Writing Simple Functions in R: Why and How
The R language allows the user to create objects of mode function. These are true R functions that are stored in a special internal form and may be used in further expressions and so on. In the process, the language gains enormously in power, convenience and elegance, and learning to write useful functions is one of the main ways to make your use of R comfortable and productive.
It should be emphasized that most of the functions supplied as part of the R system, such as mean()
, var()
, dim()
and so on, are themselves written in R and thus do not differ materially from user written functions.

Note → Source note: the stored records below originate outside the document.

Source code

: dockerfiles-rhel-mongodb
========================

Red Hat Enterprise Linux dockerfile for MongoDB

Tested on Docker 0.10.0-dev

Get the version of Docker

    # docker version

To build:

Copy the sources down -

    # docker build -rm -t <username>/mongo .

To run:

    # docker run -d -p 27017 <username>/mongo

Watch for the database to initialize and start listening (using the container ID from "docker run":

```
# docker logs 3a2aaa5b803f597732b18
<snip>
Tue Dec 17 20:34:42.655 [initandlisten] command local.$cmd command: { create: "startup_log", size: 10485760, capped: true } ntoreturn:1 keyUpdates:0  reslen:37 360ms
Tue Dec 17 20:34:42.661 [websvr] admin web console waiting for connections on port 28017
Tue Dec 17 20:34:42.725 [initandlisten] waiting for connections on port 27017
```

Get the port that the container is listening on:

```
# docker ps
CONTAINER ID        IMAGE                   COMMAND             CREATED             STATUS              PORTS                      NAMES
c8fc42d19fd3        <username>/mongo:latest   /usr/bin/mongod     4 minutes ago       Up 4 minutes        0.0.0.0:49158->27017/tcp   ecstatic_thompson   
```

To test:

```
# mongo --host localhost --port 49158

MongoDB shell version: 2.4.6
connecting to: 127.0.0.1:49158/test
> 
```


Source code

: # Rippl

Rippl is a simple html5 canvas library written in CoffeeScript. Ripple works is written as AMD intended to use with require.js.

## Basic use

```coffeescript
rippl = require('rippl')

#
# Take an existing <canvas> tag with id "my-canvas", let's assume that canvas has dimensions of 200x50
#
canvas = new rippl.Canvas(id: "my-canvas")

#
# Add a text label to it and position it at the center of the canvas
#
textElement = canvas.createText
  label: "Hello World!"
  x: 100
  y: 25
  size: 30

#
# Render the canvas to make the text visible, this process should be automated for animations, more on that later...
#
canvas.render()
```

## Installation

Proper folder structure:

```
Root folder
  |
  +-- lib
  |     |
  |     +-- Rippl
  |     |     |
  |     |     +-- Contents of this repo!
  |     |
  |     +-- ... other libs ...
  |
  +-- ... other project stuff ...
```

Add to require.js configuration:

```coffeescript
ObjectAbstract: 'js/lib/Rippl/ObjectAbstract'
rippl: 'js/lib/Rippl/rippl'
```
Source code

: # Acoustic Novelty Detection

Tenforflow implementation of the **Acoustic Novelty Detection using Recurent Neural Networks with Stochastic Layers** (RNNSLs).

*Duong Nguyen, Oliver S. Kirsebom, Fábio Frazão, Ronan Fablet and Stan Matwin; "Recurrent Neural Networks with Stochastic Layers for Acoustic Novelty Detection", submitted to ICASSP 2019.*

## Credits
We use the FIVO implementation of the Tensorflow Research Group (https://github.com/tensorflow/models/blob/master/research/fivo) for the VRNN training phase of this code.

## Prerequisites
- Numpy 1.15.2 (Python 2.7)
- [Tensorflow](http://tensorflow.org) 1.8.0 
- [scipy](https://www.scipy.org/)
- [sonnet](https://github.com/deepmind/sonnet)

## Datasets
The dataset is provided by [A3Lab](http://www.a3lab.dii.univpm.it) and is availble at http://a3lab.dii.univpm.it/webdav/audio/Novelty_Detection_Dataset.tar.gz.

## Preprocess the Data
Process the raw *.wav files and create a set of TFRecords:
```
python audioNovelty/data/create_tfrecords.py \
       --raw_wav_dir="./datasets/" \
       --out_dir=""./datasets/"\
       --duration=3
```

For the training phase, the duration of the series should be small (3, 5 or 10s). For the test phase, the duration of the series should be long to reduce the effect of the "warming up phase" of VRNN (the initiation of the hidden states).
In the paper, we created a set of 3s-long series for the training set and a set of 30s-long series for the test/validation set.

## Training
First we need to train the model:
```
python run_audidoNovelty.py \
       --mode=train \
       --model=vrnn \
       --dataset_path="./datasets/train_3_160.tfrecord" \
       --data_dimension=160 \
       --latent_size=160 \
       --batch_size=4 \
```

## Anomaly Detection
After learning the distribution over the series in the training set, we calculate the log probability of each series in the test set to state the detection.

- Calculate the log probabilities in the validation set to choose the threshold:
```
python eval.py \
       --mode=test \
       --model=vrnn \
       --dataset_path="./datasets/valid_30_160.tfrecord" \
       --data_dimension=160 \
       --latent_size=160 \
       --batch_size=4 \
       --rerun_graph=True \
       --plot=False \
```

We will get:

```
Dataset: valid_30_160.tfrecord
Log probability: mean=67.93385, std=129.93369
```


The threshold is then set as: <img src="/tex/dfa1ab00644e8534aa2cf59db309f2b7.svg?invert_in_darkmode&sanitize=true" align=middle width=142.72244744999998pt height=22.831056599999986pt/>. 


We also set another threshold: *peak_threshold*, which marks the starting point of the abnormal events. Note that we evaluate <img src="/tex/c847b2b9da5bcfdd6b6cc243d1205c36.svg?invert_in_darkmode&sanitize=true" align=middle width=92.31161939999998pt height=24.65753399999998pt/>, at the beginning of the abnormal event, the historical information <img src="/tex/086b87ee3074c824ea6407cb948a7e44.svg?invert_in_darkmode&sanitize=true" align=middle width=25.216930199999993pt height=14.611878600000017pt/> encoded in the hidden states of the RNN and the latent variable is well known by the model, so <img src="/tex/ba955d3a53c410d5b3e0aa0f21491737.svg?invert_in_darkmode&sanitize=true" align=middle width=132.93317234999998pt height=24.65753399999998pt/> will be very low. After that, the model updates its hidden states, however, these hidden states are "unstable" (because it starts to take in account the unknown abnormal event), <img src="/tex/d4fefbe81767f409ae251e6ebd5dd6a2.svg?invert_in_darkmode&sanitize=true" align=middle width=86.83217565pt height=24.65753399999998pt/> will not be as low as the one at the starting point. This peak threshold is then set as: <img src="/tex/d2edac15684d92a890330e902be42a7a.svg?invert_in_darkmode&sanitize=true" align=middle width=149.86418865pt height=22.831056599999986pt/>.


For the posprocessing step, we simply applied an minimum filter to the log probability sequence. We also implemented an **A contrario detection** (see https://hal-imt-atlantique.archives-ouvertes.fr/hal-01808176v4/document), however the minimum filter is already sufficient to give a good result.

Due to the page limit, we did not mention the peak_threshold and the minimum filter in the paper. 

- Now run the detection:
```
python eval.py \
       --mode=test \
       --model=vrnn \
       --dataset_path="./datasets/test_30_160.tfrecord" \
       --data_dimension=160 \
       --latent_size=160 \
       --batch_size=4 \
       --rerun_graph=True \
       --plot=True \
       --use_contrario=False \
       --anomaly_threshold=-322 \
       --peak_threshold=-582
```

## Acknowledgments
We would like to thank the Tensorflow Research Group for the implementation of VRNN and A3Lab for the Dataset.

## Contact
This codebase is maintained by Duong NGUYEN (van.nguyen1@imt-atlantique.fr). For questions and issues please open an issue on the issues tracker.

A function is defined by an assignment of the form
> name <- function(arg_1, arg_2, ...) expression
The expression is an R expression, (usually a grouped expression), that uses the arguments, arg_i, to calculate some value. The value of the expression is the value returned by the function.

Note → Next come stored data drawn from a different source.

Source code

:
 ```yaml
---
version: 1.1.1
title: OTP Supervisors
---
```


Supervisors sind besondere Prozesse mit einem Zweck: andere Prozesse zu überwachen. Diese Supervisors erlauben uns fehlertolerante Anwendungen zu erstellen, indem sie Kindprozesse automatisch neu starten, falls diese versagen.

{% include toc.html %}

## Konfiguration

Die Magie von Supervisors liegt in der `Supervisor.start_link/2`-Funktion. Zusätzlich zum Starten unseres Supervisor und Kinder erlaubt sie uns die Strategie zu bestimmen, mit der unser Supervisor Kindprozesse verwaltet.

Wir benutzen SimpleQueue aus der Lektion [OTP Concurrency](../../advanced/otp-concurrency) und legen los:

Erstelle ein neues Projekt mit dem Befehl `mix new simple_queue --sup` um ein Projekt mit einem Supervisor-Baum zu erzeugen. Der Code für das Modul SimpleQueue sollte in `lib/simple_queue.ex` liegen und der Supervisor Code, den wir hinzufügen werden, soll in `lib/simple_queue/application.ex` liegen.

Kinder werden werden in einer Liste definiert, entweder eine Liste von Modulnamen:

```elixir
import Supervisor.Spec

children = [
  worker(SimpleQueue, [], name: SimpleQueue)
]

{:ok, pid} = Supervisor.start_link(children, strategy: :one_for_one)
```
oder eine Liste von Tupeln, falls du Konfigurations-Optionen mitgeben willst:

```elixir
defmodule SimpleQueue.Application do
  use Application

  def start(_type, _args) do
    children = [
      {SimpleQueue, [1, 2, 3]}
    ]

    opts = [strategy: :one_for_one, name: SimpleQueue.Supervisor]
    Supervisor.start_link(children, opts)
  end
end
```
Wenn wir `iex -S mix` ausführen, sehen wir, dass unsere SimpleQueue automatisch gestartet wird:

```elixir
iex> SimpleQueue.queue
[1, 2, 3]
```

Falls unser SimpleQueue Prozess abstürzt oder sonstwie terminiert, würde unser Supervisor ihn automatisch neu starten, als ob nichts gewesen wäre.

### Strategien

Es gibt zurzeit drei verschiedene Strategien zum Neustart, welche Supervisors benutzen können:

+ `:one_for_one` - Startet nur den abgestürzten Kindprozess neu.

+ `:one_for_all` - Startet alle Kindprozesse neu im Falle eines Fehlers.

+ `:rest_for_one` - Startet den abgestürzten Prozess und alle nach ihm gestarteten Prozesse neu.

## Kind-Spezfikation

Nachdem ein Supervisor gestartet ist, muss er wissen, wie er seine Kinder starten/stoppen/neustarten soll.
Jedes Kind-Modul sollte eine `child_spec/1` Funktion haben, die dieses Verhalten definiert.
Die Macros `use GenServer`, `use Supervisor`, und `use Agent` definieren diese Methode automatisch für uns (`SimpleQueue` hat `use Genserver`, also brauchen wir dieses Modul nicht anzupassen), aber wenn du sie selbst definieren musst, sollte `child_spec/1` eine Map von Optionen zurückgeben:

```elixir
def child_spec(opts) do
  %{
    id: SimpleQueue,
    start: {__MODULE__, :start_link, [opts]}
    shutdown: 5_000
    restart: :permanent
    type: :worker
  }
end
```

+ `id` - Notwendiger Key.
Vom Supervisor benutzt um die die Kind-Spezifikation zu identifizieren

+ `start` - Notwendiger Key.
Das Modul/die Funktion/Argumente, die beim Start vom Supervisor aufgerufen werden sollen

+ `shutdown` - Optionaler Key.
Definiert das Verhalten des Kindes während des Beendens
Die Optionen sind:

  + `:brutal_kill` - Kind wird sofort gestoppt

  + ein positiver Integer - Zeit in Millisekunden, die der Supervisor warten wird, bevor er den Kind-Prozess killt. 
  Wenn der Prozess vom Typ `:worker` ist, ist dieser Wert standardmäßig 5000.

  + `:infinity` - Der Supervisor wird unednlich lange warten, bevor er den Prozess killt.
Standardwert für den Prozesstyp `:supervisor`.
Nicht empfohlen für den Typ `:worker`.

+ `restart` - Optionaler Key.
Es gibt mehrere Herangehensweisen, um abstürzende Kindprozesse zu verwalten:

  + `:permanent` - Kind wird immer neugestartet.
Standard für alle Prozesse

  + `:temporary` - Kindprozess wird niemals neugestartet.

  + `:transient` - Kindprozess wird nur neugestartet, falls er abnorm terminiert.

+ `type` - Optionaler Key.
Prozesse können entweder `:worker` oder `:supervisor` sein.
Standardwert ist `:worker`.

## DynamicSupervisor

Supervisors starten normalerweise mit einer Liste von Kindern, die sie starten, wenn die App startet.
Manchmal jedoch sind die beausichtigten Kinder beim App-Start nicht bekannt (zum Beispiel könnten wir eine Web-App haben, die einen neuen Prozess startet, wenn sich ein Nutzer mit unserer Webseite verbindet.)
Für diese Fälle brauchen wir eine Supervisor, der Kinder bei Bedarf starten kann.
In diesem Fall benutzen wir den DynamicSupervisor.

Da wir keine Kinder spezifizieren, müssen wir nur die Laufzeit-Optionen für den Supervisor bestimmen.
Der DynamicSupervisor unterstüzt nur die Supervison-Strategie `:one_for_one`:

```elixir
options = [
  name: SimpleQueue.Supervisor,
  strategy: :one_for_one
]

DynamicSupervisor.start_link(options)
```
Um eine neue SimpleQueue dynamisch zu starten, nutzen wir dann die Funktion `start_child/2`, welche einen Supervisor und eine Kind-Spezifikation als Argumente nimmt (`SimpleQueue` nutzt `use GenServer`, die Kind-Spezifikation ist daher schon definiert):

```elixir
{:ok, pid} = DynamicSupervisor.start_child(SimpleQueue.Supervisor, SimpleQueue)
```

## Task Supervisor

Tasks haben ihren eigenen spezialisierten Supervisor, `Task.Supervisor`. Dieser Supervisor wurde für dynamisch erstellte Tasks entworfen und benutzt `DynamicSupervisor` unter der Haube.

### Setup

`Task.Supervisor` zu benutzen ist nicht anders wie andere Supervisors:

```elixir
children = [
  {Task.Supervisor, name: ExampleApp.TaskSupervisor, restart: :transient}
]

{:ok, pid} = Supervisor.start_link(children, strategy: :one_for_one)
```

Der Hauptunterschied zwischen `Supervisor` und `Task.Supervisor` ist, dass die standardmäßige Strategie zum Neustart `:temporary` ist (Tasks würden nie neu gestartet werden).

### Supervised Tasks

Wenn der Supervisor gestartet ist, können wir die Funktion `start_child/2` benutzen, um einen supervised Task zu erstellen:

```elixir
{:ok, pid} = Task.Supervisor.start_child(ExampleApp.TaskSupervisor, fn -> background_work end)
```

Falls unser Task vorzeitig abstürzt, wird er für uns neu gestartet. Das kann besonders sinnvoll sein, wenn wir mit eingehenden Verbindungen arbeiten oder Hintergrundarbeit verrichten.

A call to the function then usually takes the form name(
expr_1,
expr_2, ...)
and may occur anywhere a function call is legitimate.
Simple Functions
As a first example, consider a function to calculate a one-sample t-statistic to test the null hypothesis that in the height and weight data set, the mean population weight is "x" lb, where "x" can be specified by the user. This is an artificial example, of course, since there are other, simpler ways of achieving the same end (we'll do this next class).
> onesam <- function(y1, x) {
n1 <- length(y1) ##sample size
yb1 <- mean(y1) ##mean of y1
s1 <- var(y1) ##variance of y1
tstat <- (yb1 - x)/sqrt(s1/n1)
##computing t-statistic = (mean-x)/SE
tstat
}
With this function defined, you could perform one-sample t-tests using a call such as
> t.statistic <- onesam(htwtdata$weight, 130); t.statistic
To check whether this function works, compare it to running the actual t-test function inbuilt in R:
> t.test(htwtdata$weight-130)
A function can be called within a loop, or can be applied to elements of a vector or matrix at once, making R very powerful to use. We will continue looking at similar examples throughout the course.
Another example:
min.max.range <- function(x){
minimum<- min(x)
r <- max(x) - min(x)
maximum <- max(x)
print(minimum)
print(maximum)
print(r)
}
vec.1<- c(10, 20, 50)
min.max.range(vec.1)
[1] 10
[1] 50
[1] 40
Write a function called summarystat, which returns the mean, median,and standard deviation of a set of numbers. |
Summary
- Review of matrix/dataframe operations
- if statements, ifelse(), loops
- Conditional indexing
- Merging & sorting dataframes (not on homework)
- Creating functions
Reading
- VS. Chapter 8.1, 8.2, 9 and 10
Assignment
- Homework 2 due, Homework 3 assigned. (With extra credit for those interested in simulation.)